**Exercise prompt**
List every line in this data where the string "MasterPyramidAppendix" occurs.

**Records**
Segment Open

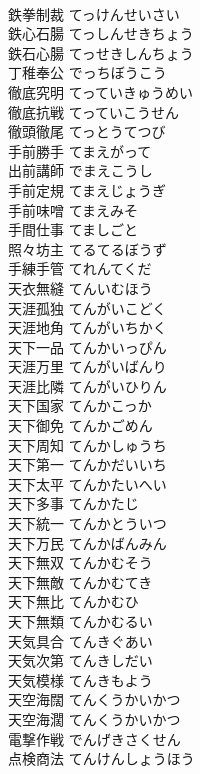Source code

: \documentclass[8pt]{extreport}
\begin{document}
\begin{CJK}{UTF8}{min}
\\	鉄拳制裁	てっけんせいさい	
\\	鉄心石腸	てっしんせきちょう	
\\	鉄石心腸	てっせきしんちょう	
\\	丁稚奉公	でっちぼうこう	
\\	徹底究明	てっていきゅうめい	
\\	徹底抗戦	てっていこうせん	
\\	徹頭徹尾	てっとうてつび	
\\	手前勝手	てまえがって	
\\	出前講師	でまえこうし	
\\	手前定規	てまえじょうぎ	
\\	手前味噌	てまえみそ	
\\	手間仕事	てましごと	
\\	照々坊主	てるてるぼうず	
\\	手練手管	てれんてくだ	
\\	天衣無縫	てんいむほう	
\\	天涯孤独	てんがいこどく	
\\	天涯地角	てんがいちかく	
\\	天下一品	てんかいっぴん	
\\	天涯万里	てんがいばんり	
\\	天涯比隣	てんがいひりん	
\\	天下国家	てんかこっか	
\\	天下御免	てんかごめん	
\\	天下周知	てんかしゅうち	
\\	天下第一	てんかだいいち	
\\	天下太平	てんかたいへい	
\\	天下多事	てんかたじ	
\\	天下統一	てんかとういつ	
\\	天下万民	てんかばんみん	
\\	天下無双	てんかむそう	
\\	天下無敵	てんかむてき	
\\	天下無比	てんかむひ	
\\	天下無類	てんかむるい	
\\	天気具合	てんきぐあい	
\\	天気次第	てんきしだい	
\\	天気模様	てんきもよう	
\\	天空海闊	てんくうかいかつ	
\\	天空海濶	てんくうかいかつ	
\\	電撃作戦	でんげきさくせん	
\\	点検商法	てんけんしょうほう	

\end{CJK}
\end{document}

Segment Closed
Segment Open

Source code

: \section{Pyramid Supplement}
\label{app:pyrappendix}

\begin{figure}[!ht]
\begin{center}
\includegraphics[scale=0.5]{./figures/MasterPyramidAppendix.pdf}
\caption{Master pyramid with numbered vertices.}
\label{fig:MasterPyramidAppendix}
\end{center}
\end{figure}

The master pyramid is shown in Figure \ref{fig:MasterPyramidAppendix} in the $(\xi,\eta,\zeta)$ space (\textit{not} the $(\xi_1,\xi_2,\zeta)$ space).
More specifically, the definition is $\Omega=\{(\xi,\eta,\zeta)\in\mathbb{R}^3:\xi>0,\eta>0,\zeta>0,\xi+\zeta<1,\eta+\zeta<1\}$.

Segment Closed

**Task answer**
\includegraphics[scale=0.5]{./figures/MasterPyramidAppendix.pdf}
\label{fig:MasterPyramidAppendix}
The master pyramid is shown in Figure \ref{fig:MasterPyramidAppendix} in the $(\xi,\eta,\zeta)$ space (\textit{not} the $(\xi_1,\xi_2,\zeta)$ space).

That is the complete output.